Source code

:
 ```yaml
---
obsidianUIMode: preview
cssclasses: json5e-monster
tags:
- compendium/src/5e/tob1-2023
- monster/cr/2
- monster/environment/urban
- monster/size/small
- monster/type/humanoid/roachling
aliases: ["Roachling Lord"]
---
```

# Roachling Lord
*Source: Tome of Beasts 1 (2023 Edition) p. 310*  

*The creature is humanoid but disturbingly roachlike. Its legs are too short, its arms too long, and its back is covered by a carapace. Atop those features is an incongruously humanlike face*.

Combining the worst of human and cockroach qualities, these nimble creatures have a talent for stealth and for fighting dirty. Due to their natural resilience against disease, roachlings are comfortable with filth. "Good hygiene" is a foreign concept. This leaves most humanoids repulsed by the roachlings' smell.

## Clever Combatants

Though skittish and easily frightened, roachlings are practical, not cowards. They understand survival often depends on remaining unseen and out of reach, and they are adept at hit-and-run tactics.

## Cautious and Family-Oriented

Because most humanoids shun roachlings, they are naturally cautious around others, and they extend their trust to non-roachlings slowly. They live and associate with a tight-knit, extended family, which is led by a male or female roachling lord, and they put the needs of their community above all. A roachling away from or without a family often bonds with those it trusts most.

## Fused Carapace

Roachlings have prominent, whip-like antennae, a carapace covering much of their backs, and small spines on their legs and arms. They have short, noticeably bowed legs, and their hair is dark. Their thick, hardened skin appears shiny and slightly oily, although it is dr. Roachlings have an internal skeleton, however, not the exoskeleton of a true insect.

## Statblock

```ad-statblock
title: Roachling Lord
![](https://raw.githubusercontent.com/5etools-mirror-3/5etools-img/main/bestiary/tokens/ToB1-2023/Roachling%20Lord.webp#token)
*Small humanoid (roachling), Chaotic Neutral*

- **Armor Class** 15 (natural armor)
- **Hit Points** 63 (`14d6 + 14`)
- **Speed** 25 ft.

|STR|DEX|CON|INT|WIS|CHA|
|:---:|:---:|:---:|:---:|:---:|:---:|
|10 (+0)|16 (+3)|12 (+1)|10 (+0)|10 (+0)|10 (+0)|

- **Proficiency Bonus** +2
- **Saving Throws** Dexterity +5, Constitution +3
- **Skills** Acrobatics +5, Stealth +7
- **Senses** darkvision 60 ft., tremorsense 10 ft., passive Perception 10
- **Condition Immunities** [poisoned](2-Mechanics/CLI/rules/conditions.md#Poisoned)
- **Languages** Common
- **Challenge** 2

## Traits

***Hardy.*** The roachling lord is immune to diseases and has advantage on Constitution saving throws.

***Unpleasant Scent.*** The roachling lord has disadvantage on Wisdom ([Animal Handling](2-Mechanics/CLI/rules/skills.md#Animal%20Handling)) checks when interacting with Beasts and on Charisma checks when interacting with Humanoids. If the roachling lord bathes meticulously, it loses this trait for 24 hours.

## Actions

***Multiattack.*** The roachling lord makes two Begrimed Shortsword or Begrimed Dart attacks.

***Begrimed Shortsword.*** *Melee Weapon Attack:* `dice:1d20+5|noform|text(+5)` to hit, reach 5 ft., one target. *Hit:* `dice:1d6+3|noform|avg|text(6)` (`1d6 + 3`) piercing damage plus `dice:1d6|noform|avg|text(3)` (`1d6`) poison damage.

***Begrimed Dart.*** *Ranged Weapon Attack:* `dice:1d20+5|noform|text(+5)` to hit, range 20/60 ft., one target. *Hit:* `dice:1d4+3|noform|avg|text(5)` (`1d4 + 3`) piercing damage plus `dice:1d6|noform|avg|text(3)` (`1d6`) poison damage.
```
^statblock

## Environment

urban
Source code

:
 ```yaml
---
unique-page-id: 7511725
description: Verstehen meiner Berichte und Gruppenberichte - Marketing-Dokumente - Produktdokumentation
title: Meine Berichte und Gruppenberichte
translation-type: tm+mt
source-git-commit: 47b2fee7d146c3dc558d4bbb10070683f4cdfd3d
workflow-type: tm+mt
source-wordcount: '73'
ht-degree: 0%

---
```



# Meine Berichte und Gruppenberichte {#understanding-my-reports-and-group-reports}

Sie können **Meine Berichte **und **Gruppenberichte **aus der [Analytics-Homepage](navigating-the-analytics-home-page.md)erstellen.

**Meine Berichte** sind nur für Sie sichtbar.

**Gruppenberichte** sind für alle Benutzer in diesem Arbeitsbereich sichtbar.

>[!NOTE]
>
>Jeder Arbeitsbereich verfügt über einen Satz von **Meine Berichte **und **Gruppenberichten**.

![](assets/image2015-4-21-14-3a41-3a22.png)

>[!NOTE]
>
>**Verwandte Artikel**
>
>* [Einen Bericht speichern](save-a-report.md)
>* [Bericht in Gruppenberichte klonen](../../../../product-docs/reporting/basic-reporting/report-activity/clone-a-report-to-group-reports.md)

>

| Problem to solve |
Search the records for lines holding the word "Constitution", then copy each line you find.

| Task response |
- **Saving Throws** Dexterity +5, Constitution +3
***Hardy.*** The roachling lord is immune to diseases and has advantage on Constitution saving throws.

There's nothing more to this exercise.